Ce grand « week end » des 20 au 24 juillet 2016,  – soit 6 programmes inédits, véritables jalons d’un nouveau marathon artistique-, Les Cyclopes mettent en lumière l’oeuvre de Johan Jacob Froberger (1616-1667), qui souffle ses 400 ans en 2016, et qui est mort sur le territoire même des Vosges Saônoises, en 1667. La trace de ce dernier séjour est encore présente au château d’Héricourt, bâtisse de sa protectrice et élève, la princesse Sybille de Wurtemberg.

Les Cyclopes à Musique et Mémoire réussissent le pari de l’exploration heureuse…

Clarifier FROBERGER et le rendre vivant

LE SAVANT rendu palpitant… Oeuvre particulière vouée à la recherche, et d’un caractère « réservé », c’est à dire conçue pour une élite d’amateurs et de proches, – amis ou protecteurs-, dont Sybille de Wurtemberg auquel le compositeur avait demandé de ne pas publier ni diffuser ses oeuvres, le corpus des partitions ainsi abordé, restait méconnu du grand public.

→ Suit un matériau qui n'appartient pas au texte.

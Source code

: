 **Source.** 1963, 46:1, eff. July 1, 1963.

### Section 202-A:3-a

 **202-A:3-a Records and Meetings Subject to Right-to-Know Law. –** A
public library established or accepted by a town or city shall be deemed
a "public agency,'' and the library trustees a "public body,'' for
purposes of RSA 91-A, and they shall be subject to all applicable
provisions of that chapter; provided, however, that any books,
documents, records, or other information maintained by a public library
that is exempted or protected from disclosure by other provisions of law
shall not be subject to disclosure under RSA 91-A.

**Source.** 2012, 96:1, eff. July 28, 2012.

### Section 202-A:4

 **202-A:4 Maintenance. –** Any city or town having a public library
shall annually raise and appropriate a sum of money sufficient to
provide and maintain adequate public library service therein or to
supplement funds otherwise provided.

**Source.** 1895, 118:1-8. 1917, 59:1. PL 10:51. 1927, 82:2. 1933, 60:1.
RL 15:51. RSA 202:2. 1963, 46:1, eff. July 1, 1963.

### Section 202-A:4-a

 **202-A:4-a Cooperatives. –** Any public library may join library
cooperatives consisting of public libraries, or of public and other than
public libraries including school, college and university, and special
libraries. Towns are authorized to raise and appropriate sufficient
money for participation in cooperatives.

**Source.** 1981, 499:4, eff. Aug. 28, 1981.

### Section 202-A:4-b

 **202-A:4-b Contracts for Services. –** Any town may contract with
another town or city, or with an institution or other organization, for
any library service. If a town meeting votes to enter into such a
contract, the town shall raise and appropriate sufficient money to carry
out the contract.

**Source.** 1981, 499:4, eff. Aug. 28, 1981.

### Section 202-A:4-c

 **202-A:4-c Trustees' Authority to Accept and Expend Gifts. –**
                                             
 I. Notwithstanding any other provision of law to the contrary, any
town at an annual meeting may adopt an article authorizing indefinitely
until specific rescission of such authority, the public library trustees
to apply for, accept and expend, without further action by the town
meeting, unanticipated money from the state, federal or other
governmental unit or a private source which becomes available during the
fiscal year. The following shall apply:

Pourtant Froberger a voyagé dans l’Europe entière, comme compositeur (et certainement diplomate), rencontrant Weckmann, Gibbons, Frescobaldi puis Carrissimi, et aussi Louis Couperin, en un tour d’Europe, – Italie, Grande Bretagne, Allemagne, France-, qui indique l’ampleur du périple parcouru et la pensée musicale qui en résulte. Un auteur qui avant Jean-Sébastien Bach, réalise une synthèse musicale et esthétique à l’échelle européenne. D’où la valeur de son écriture qui méritait bien ce focus dédié à son oeuvre et sa pensée.

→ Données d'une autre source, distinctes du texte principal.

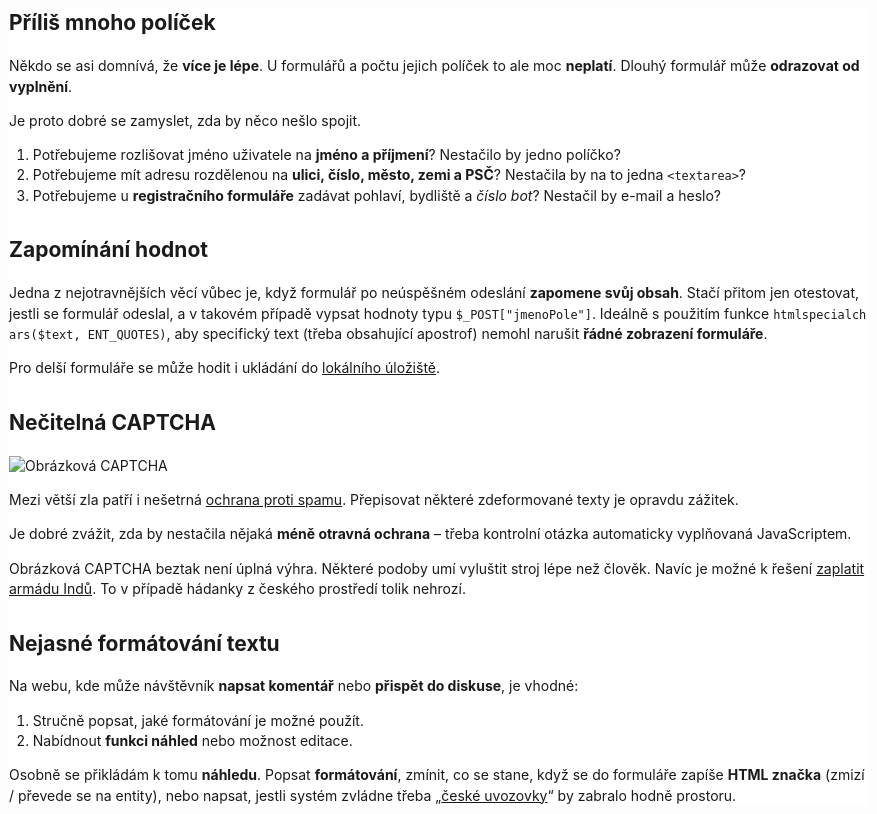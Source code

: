 
<h2 id="hodne-policek">Příliš mnoho políček</h2>

<p>Někdo se asi domnívá, že <b>více je lépe</b>. U formulářů a počtu jejich políček to ale moc <b>neplatí</b>. Dlouhý formulář může <b>odrazovat od vyplnění</b>.</p>

<p>Je proto dobré se zamyslet, zda by něco nešlo spojit.</p>

<ol>
  <li>Potřebujeme rozlišovat jméno uživatele na <b>jméno a příjmení</b>? Nestačilo by jedno políčko?</li>
  
  <li>Potřebujeme mít adresu rozdělenou na <b>ulici, číslo, město, zemi a PSČ</b>? Nestačila by na to jedna <code>&lt;textarea></code>?</li>
  
  <li>Potřebujeme u <b>registračního formuláře</b> zadávat pohlaví, bydliště a <i>číslo bot</i>? Nestačil by e-mail a heslo?</li>
</ol>



<h2 id="zapominani">Zapomínání hodnot</h2>

<p>Jedna z nejotravnějších věcí vůbec je, když formulář po neúspěšném odeslání <b>zapomene svůj obsah</b>. Stačí přitom jen otestovat, jestli se formulář odeslal, a v takovém případě vypsat hodnoty typu <code>$_POST["jmenoPole"]</code>. Ideálně s použitím funkce <code>htmlspecialchars($text, ENT_QUOTES)</code>, aby specifický text (třeba obsahující apostrof) nemohl narušit <b>řádné zobrazení formuláře</b>.</p>

<p>Pro delší formuláře se může hodit i ukládání do <a href="/zalohovani-formularu">lokálního úložiště</a>.</p>



<h2 id="captcha">Nečitelná CAPTCHA</h2>

<p><img src="/files/chyby-formularu/captcha.png" alt="Obrázková CAPTCHA" class="border"></p>  
  
<p>Mezi větší zla patří i nešetrná <a href="/spam">ochrana proti spamu</a>. Přepisovat některé zdeformované texty je opravdu zážitek.</p>

<p>Je dobré zvážit, zda by nestačila nějaká <b>méně otravná ochrana</b> – třeba kontrolní otázka automaticky vyplňovaná JavaScriptem.</p>
  
<p>Obrázková CAPTCHA beztak není úplná výhra. Některé podoby umí vyluštit stroj lépe než člověk. Navíc je možné k řešení <a href="http://www.root.cz/clanky/potrebujete-obejit-captcha-zaplatte-si-armadu-indu/">zaplatit armádu Indů</a>. To v případě hádanky z českého prostředí tolik nehrozí.</p>



<h2 id="nezname-formatovani">Nejasné formátování textu</h2>

<p>Na webu, kde může návštěvník <b>napsat komentář</b> nebo <b>přispět do diskuse</b>, je vhodné:</p>

<ol>
  <li>Stručně popsat, jaké formátování je možné použít.</li>
  <li>Nabídnout <b>funkci náhled</b> nebo možnost editace.</li>
</ol>

<p>Osobně se přikládám k tomu <b>náhledu</b>. Popsat <b>formátování</b>, zmínit, co se stane, když se do formuláře zapíše <b>HTML značka</b> (zmizí / převede se na entity), nebo napsat, jestli systém zvládne třeba „<a href="/uvozovky#ceske">české uvozovky</a>“ by zabralo hodně prostoru.</p>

froberger johann jacobMort en mai 1667 (d’apoplexie) dans la tour d’Héricourt actuelle (vestige le plus spectaculaire de l’ancien château de la princesse Sybille), Johan Jacob Froberger réalise et laisse en héritage une prodigieuse synthèse entre toutes les cours européennes d’alors : fascinante, son oeuvre pour clavier influence tous ses contemporains par sa richesse et son raffinement ; surtout par son contrepoint remarquable (appris auprès de Frescobaldi) et par sa maîtrise du style français des luthistes (dans les nombreuses plaintes à Sybille, à lui-même, à Ferdinand III son protecteur) ; un style aussi assimilé auprès de Kirchner, le prodige fou rencontré en Italie (« le savant aux milles savoirs ») avec lequel Froberger élucide et explicite le fameux Stilus fantasticus, cet art spécifique qui fait parler le clavier, propre à l’Allemagne du nord, particulièrement marquant pour des auteurs tels Weckmann et aussi Buxtehude. C’est dire son importance. Pas un seul portrait identifié mais une musique singulière et profonde, parfois complexe qui cependant saisit aussitôt qu’elle s’écoute.

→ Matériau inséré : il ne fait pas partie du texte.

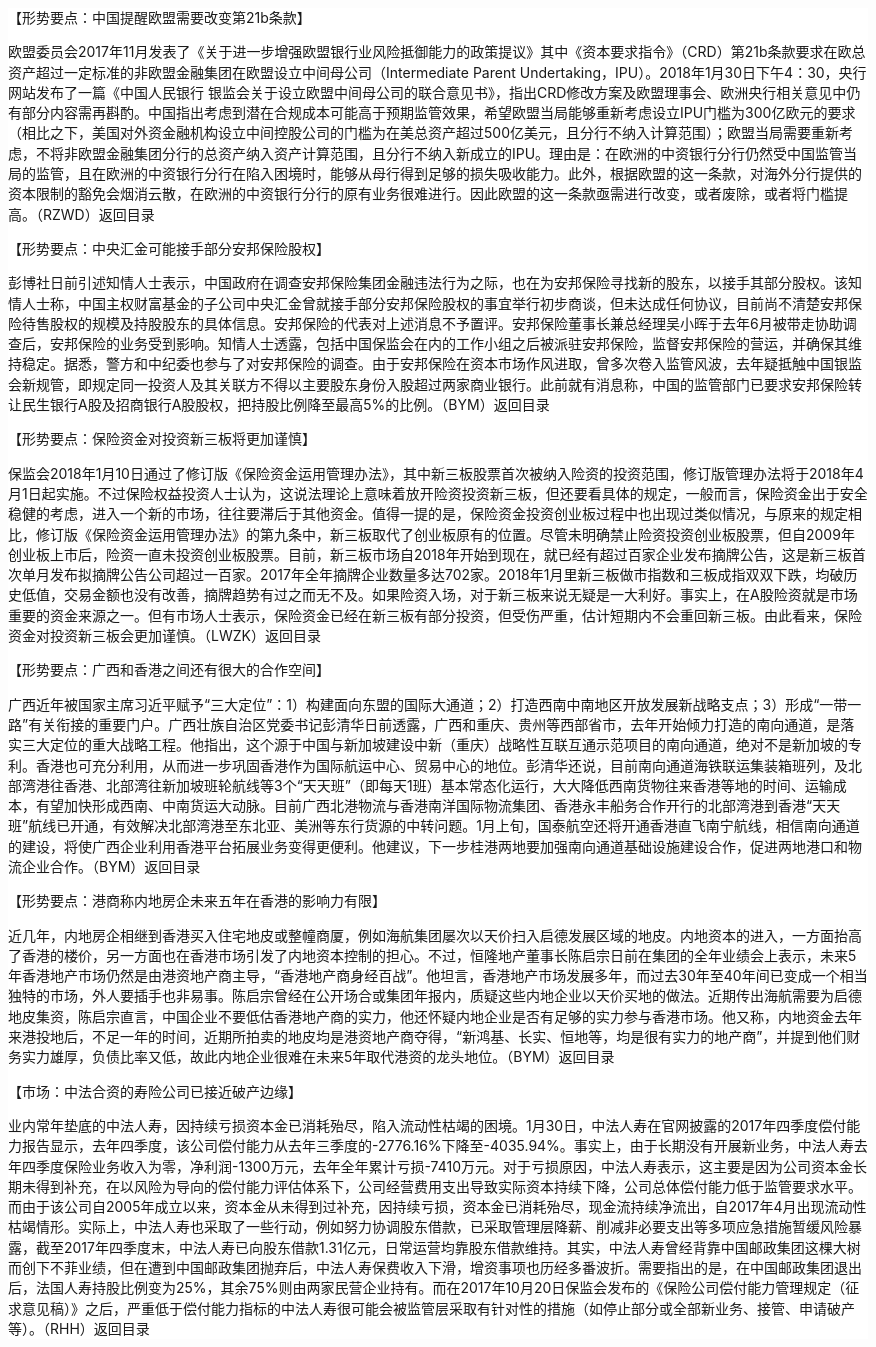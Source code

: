 
【形势要点：中国提醒欧盟需要改变第21b条款】


欧盟委员会2017年11月发表了《关于进一步增强欧盟银行业风险抵御能力的政策提议》其中《资本要求指令》（CRD）第21b条款要求在欧总资产超过一定标准的非欧盟金融集团在欧盟设立中间母公司（Intermediate Parent Undertaking，IPU）。2018年1月30日下午4：30，央行网站发布了一篇《中国人民银行 银监会关于设立欧盟中间母公司的联合意见书》，指出CRD修改方案及欧盟理事会、欧洲央行相关意见中仍有部分内容需再斟酌。中国指出考虑到潜在合规成本可能高于预期监管效果，希望欧盟当局能够重新考虑设立IPU门槛为300亿欧元的要求（相比之下，美国对外资金融机构设立中间控股公司的门槛为在美总资产超过500亿美元，且分行不纳入计算范围）；欧盟当局需要重新考虑，不将非欧盟金融集团分行的总资产纳入资产计算范围，且分行不纳入新成立的IPU。理由是：在欧洲的中资银行分行仍然受中国监管当局的监管，且在欧洲的中资银行分行在陷入困境时，能够从母行得到足够的损失吸收能力。此外，根据欧盟的这一条款，对海外分行提供的资本限制的豁免会烟消云散，在欧洲的中资银行分行的原有业务很难进行。因此欧盟的这一条款亟需进行改变，或者废除，或者将门槛提高。（RZWD）返回目录


【形势要点：中央汇金可能接手部分安邦保险股权】


彭博社日前引述知情人士表示，中国政府在调查安邦保险集团金融违法行为之际，也在为安邦保险寻找新的股东，以接手其部分股权。该知情人士称，中国主权财富基金的子公司中央汇金曾就接手部分安邦保险股权的事宜举行初步商谈，但未达成任何协议，目前尚不清楚安邦保险待售股权的规模及持股股东的具体信息。安邦保险的代表对上述消息不予置评。安邦保险董事长兼总经理吴小晖于去年6月被带走协助调查后，安邦保险的业务受到影响。知情人士透露，包括中国保监会在内的工作小组之后被派驻安邦保险，监督安邦保险的营运，并确保其维持稳定。据悉，警方和中纪委也参与了对安邦保险的调查。由于安邦保险在资本市场作风进取，曾多次卷入监管风波，去年疑抵触中国银监会新规管，即规定同一投资人及其关联方不得以主要股东身份入股超过两家商业银行。此前就有消息称，中国的监管部门已要求安邦保险转让民生银行A股及招商银行A股股权，把持股比例降至最高5%的比例。（BYM）返回目录


【形势要点：保险资金对投资新三板将更加谨慎】


保监会2018年1月10日通过了修订版《保险资金运用管理办法》，其中新三板股票首次被纳入险资的投资范围，修订版管理办法将于2018年4月1日起实施。不过保险权益投资人士认为，这说法理论上意味着放开险资投资新三板，但还要看具体的规定，一般而言，保险资金出于安全稳健的考虑，进入一个新的市场，往往要滞后于其他资金。值得一提的是，保险资金投资创业板过程中也出现过类似情况，与原来的规定相比，修订版《保险资金运用管理办法》的第九条中，新三板取代了创业板原有的位置。尽管未明确禁止险资投资创业板股票，但自2009年创业板上市后，险资一直未投资创业板股票。目前，新三板市场自2018年开始到现在，就已经有超过百家企业发布摘牌公告，这是新三板首次单月发布拟摘牌公告公司超过一百家。2017年全年摘牌企业数量多达702家。2018年1月里新三板做市指数和三板成指双双下跌，均破历史低值，交易金额也没有改善，摘牌趋势有过之而无不及。如果险资入场，对于新三板来说无疑是一大利好。事实上，在A股险资就是市场重要的资金来源之一。但有市场人士表示，保险资金已经在新三板有部分投资，但受伤严重，估计短期内不会重回新三板。由此看来，保险资金对投资新三板会更加谨慎。（LWZK）返回目录


【形势要点：广西和香港之间还有很大的合作空间】


广西近年被国家主席习近平赋予“三大定位”：1）构建面向东盟的国际大通道；2）打造西南中南地区开放发展新战略支点；3）形成“一带一路”有关衔接的重要门户。广西壮族自治区党委书记彭清华日前透露，广西和重庆、贵州等西部省市，去年开始倾力打造的南向通道，是落实三大定位的重大战略工程。他指出，这个源于中国与新加坡建设中新（重庆）战略性互联互通示范项目的南向通道，绝对不是新加坡的专利。香港也可充分利用，从而进一步巩固香港作为国际航运中心、贸易中心的地位。彭清华还说，目前南向通道海铁联运集装箱班列，及北部湾港往香港、北部湾往新加坡班轮航线等3个“天天班”（即每天1班）基本常态化运行，大大降低西南货物往来香港等地的时间、运输成本，有望加快形成西南、中南货运大动脉。目前广西北港物流与香港南洋国际物流集团、香港永丰船务合作开行的北部湾港到香港“天天班”航线已开通，有效解决北部湾港至东北亚、美洲等东行货源的中转问题。1月上旬，国泰航空还将开通香港直飞南宁航线，相信南向通道的建设，将使广西企业利用香港平台拓展业务变得更便利。他建议，下一步桂港两地要加强南向通道基础设施建设合作，促进两地港口和物流企业合作。（BYM）返回目录


【形势要点：港商称内地房企未来五年在香港的影响力有限】


近几年，内地房企相继到香港买入住宅地皮或整幢商厦，例如海航集团屡次以天价扫入启德发展区域的地皮。内地资本的进入，一方面抬高了香港的楼价，另一方面也在香港市场引发了内地资本控制的担心。不过，恒隆地产董事长陈启宗日前在集团的全年业绩会上表示，未来5年香港地产市场仍然是由港资地产商主导，“香港地产商身经百战”。他坦言，香港地产市场发展多年，而过去30年至40年间已变成一个相当独特的市场，外人要插手也非易事。陈启宗曾经在公开场合或集团年报内，质疑这些内地企业以天价买地的做法。近期传出海航需要为启德地皮集资，陈启宗直言，中国企业不要低估香港地产商的实力，他还怀疑内地企业是否有足够的实力参与香港市场。他又称，内地资金去年来港投地后，不足一年的时间，近期所拍卖的地皮均是港资地产商夺得，“新鸿基、长实、恒地等，均是很有实力的地产商”，并提到他们财务实力雄厚，负债比率又低，故此内地企业很难在未来5年取代港资的龙头地位。（BYM）返回目录


【市场：中法合资的寿险公司已接近破产边缘】


业内常年垫底的中法人寿，因持续亏损资本金已消耗殆尽，陷入流动性枯竭的困境。1月30日，中法人寿在官网披露的2017年四季度偿付能力报告显示，去年四季度，该公司偿付能力从去年三季度的-2776.16%下降至-4035.94%。事实上，由于长期没有开展新业务，中法人寿去年四季度保险业务收入为零，净利润-1300万元，去年全年累计亏损-7410万元。对于亏损原因，中法人寿表示，这主要是因为公司资本金长期未得到补充，在以风险为导向的偿付能力评估体系下，公司经营费用支出导致实际资本持续下降，公司总体偿付能力低于监管要求水平。而由于该公司自2005年成立以来，资本金从未得到过补充，因持续亏损，资本金已消耗殆尽，现金流持续净流出，自2017年4月出现流动性枯竭情形。实际上，中法人寿也采取了一些行动，例如努力协调股东借款，已采取管理层降薪、削减非必要支出等多项应急措施暂缓风险暴露，截至2017年四季度末，中法人寿已向股东借款1.31亿元，日常运营均靠股东借款维持。其实，中法人寿曾经背靠中国邮政集团这棵大树而创下不菲业绩，但在遭到中国邮政集团抛弃后，中法人寿保费收入下滑，增资事项也历经多番波折。需要指出的是，在中国邮政集团退出后，法国人寿持股比例变为25%，其余75%则由两家民营企业持有。而在2017年10月20日保监会发布的《保险公司偿付能力管理规定（征求意见稿）》之后，严重低于偿付能力指标的中法人寿很可能会被监管层采取有针对性的措施（如停止部分或全部新业务、接管、申请破产等）。（RHH）返回目录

Les interprètes que la succession des 7 programmes semble non pas contraindre mais au contraire stimuler, rendent immédiatement accessible tout un monde sonore jusque là connu de quelques amateurs. Les défis sont pourtant nombreux car chaque concert mérite une attention / concentration particulière et un effectif singulier.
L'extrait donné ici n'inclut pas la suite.